# Which BOV is best?



## JAMESZ (Mar 12, 2004)

Ok I am looking around for a good BOV for my Z31 turbo. I need to know which one you guys prefer. I am looking at a few but what do you guys like?


----------



## Zen31ZR (Mar 24, 2004)

JAMESZ said:


> Ok I am looking around for a good BOV for my Z31 turbo. I need to know which one you guys prefer. I am looking at a few but what do you guys like?
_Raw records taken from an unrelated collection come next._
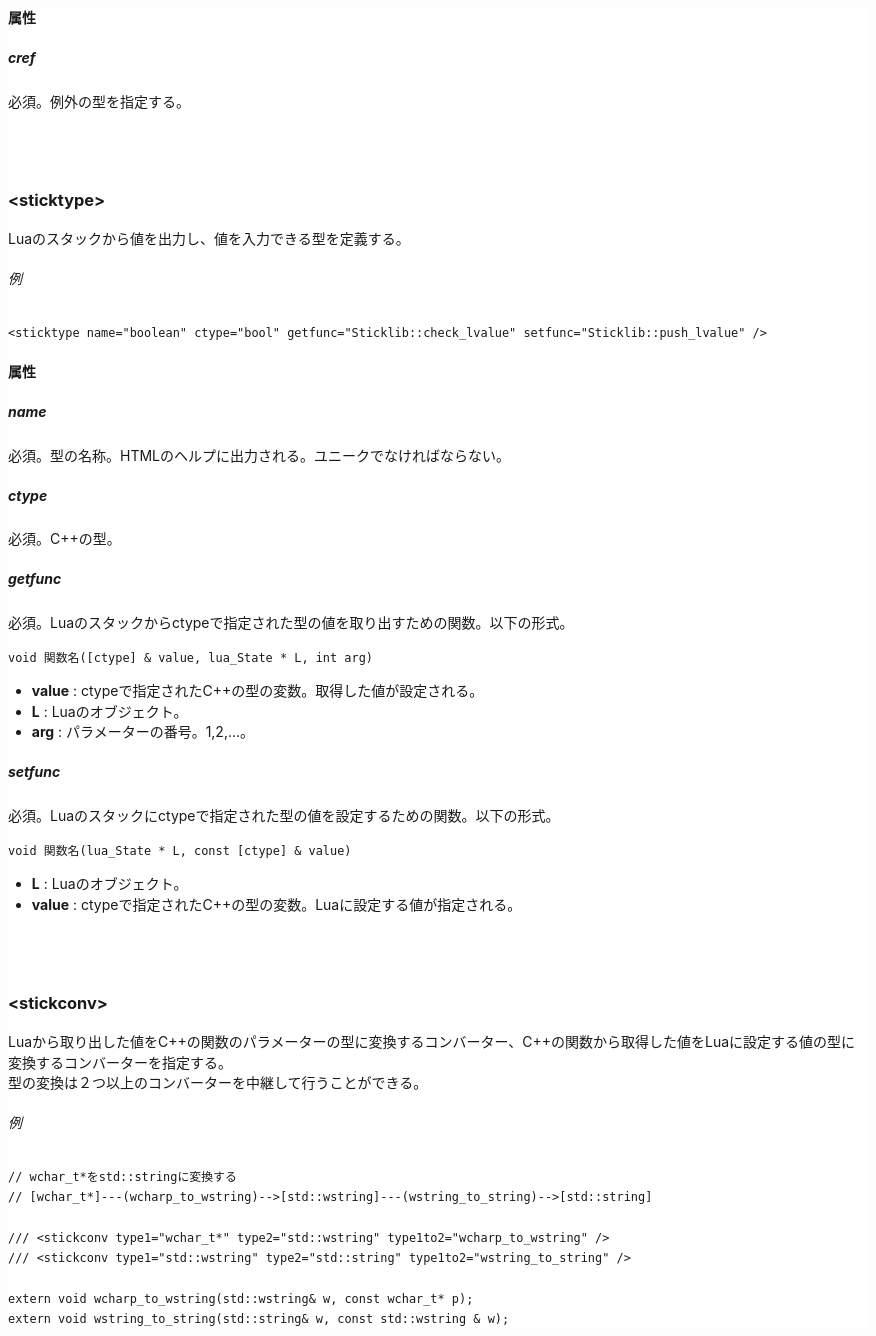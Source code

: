 #### 属性  

##### cref  

必須。例外の型を指定する。  

<br/><br/>

### \<sticktype\>  

Luaのスタックから値を出力し、値を入力できる型を定義する。  

###### 例  

```  
<sticktype name="boolean" ctype="bool" getfunc="Sticklib::check_lvalue" setfunc="Sticklib::push_lvalue" />  
```  

#### 属性  

##### name  

必須。型の名称。HTMLのヘルプに出力される。ユニークでなければならない。  

##### ctype  

必須。C\+\+の型。  

##### getfunc  

必須。Luaのスタックからctypeで指定された型の値を取り出すための関数。以下の形式。  
```
void 関数名([ctype] & value, lua_State * L, int arg)  
```
- **value** : ctypeで指定されたC\+\+の型の変数。取得した値が設定される。  
- **L** : Luaのオブジェクト。  
- **arg** : パラメーターの番号。1,2,...。  

##### setfunc  

必須。Luaのスタックにctypeで指定された型の値を設定するための関数。以下の形式。  
```
void 関数名(lua_State * L, const [ctype] & value)  
```
- **L** : Luaのオブジェクト。  
- **value** : ctypeで指定されたC\+\+の型の変数。Luaに設定する値が指定される。  

<br/><br/>

### \<stickconv\>  

Luaから取り出した値をC\+\+の関数のパラメーターの型に変換するコンバーター、C\+\+の関数から取得した値をLuaに設定する値の型に変換するコンバーターを指定する。  
型の変換は２つ以上のコンバーターを中継して行うことができる。  

###### 例  

```  
// wchar_t*をstd::stringに変換する  
// [wchar_t*]---(wcharp_to_wstring)-->[std::wstring]---(wstring_to_string)-->[std::string]  

/// <stickconv type1="wchar_t*" type2="std::wstring" type1to2="wcharp_to_wstring" />  
/// <stickconv type1="std::wstring" type2="std::string" type1to2="wstring_to_string" />  

extern void wcharp_to_wstring(std::wstring& w, const wchar_t* p);
extern void wstring_to_string(std::string& w, const std::wstring & w);
```  


[^1]: 変数はstructのメンバー変数のみエクスポート可能。classのメンバー変数、グローバル変数はエクスポートできない。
TurboXS is supposeely the easiest one to mount , since it doesn't need a flange. Just a pipe and hose. Ones like the Greddy Type-S or Type R need a flange , but might work better in our application.


----------



## JakeMonkey (Feb 3, 2004)

i just bought a greddy type-s, but don't have it installed yet... i'll let you know how it turns out when i do next week.


----------



## 0341TODD (Nov 15, 2003)

I have installed a bunch of the apexi adjustable bov's for some of my customers and they work awesome- I just bought a cheapo one yesterday though- 30 bucks from my distributor! Made by auto technica---some goofball company that makes european crap. If it doesnt work I only spent 30 bucks so................


----------



## Zen31ZR (Mar 24, 2004)

0341TODD said:


> I have installed a bunch of the apexi adjustable bov's for some of my customers and they work awesome- I just bought a cheapo one yesterday though- 30 bucks from my distributor! Made by auto technica---some goofball company that makes european crap. If it doesnt work I only spent 30 bucks so................


The big question would be how much boost can it hold.


----------



## 0341TODD (Nov 15, 2003)

Dude, Eric......Itll hold like 80 psi bro- no joke

I dont know how much itll hold- we will see- I am assuming like 18 maybe


----------